++++ Records to use

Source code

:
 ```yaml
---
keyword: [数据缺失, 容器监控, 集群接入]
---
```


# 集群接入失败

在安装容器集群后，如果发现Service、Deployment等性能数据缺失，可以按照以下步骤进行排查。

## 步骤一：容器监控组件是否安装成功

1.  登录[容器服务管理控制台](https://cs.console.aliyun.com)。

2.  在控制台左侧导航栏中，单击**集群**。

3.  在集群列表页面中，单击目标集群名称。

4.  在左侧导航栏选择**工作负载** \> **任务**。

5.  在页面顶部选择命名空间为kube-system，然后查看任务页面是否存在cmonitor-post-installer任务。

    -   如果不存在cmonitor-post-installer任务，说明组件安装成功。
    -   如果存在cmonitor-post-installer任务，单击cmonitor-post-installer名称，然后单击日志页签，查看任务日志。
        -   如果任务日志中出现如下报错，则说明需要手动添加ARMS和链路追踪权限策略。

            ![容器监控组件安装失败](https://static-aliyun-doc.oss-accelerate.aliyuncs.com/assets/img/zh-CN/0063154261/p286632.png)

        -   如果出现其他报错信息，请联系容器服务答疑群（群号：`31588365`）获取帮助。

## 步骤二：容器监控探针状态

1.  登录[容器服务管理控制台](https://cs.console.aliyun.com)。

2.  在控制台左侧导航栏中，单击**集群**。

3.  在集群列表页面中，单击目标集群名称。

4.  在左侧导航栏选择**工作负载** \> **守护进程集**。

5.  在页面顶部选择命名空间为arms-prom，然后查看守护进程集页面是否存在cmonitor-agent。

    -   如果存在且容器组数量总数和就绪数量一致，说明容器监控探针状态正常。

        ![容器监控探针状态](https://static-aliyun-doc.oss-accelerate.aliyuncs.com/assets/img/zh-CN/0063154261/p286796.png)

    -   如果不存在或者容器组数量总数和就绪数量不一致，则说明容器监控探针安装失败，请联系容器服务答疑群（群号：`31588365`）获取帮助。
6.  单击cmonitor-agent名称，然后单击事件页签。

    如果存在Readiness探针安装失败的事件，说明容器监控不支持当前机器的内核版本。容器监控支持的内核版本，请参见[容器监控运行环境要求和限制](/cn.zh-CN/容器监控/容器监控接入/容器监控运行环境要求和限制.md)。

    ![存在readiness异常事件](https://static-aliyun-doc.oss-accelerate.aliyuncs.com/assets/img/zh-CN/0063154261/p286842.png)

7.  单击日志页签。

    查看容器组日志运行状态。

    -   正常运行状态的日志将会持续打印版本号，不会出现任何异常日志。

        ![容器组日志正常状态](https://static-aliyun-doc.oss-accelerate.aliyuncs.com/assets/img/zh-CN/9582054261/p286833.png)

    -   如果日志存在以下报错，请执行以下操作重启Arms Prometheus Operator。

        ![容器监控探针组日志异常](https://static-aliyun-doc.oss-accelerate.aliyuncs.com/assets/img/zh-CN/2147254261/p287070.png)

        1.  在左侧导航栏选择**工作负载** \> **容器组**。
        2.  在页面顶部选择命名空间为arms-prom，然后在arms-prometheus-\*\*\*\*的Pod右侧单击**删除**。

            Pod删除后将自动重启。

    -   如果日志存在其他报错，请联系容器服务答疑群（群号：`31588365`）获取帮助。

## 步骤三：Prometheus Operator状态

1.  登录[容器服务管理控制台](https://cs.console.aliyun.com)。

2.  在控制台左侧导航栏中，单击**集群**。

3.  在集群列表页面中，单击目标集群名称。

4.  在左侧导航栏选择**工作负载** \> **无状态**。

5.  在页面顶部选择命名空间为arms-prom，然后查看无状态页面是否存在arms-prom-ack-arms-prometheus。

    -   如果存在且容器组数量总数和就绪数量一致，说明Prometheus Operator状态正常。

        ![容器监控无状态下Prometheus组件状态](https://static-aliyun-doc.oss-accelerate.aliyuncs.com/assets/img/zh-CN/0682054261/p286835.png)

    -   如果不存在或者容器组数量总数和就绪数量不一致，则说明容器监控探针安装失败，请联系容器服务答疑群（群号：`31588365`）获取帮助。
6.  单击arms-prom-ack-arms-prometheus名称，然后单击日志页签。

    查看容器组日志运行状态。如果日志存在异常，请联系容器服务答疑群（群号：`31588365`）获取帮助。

++++++++

* _Work to complete_
Scan the data, and report each line that uses the word "单击cmonitor".

* _Result of the task_
    -   如果存在cmonitor-post-installer任务，单击cmonitor-post-installer名称，然后单击日志页签，查看任务日志。
6.  单击cmonitor-agent名称，然后单击事件页签。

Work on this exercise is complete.